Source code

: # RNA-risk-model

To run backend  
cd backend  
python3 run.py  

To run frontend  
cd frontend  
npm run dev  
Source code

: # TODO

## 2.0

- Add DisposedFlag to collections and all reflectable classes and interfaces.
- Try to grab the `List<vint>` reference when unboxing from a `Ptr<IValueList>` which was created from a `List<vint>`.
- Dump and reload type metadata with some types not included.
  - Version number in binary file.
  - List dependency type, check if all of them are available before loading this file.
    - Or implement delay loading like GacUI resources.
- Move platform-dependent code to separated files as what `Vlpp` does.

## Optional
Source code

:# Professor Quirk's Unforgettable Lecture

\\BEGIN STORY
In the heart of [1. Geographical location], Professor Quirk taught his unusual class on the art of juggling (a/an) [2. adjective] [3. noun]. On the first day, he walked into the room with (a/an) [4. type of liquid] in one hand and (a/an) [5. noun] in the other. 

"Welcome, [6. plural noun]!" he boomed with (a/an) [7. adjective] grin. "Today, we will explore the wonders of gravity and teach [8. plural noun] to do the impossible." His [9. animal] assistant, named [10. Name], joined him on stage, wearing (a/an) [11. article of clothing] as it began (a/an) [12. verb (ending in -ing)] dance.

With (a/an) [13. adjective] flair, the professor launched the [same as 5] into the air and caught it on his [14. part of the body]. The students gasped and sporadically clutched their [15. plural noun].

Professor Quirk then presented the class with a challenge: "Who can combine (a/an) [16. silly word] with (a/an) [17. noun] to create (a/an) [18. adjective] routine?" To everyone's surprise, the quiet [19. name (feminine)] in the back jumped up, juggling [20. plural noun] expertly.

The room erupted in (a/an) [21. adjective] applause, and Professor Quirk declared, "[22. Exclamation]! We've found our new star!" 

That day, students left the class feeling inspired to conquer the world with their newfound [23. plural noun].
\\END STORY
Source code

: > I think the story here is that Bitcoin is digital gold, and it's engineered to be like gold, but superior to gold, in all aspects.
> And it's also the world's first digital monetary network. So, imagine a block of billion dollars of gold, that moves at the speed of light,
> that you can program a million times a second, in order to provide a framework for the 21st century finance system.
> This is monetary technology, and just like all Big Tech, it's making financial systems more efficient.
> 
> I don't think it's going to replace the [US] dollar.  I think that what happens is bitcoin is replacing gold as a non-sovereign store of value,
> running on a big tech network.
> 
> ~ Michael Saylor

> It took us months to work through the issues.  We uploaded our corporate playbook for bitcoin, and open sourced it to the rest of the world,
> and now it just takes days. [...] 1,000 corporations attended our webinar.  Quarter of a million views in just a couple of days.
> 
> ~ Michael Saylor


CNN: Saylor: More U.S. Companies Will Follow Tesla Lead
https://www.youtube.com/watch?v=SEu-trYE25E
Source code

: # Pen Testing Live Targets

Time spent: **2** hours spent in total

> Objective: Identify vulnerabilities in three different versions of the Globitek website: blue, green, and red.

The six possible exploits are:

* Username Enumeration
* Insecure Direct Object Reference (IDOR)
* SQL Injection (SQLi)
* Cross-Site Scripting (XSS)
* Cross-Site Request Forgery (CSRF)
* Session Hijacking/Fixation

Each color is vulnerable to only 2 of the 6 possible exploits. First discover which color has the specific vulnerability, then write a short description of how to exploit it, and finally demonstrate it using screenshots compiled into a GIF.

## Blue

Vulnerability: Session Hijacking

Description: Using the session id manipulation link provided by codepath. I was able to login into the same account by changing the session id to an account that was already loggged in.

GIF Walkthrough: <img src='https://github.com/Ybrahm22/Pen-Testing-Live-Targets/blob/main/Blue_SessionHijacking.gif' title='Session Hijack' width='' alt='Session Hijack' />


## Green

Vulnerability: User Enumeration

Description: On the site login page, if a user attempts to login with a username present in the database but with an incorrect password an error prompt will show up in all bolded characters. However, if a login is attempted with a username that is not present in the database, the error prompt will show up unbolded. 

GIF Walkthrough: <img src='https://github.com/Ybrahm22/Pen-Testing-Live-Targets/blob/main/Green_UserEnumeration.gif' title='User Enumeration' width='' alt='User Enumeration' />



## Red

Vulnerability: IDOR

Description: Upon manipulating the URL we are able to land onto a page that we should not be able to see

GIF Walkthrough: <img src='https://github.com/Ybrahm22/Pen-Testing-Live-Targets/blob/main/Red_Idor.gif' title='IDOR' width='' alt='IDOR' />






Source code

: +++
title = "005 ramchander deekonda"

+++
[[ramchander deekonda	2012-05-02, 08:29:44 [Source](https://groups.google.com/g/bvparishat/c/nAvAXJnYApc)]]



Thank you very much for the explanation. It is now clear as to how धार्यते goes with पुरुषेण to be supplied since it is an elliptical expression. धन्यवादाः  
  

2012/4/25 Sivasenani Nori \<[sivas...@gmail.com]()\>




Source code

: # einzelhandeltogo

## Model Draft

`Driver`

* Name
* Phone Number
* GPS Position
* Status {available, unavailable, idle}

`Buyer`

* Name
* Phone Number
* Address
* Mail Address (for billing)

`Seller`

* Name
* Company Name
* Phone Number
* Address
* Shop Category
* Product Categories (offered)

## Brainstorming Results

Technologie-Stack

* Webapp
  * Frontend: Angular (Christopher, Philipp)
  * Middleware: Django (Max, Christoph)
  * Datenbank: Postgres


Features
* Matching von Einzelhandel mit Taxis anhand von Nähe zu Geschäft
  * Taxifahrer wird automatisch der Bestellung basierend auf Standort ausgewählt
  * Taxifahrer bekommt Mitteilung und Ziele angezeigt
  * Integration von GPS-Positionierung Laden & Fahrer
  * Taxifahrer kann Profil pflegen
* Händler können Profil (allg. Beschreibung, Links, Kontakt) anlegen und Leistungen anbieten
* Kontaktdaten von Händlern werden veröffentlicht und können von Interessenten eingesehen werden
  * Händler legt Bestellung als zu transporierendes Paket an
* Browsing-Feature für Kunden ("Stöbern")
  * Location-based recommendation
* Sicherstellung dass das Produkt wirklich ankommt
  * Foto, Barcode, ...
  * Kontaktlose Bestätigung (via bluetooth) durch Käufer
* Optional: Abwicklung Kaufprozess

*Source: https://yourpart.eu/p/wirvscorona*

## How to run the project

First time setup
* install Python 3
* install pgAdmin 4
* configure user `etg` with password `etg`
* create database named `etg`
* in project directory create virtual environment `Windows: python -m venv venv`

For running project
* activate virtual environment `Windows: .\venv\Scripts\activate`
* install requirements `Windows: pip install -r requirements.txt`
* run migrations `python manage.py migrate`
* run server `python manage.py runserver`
········
■ REQUIRED ACTION
Copy out each line of the data that includes the string "können".

■ WRITTEN RESPONSE
* Händler können Profil (allg. Beschreibung, Links, Kontakt) anlegen und Leistungen anbieten
* Kontaktdaten von Händlern werden veröffentlicht und können von Interessenten eingesehen werden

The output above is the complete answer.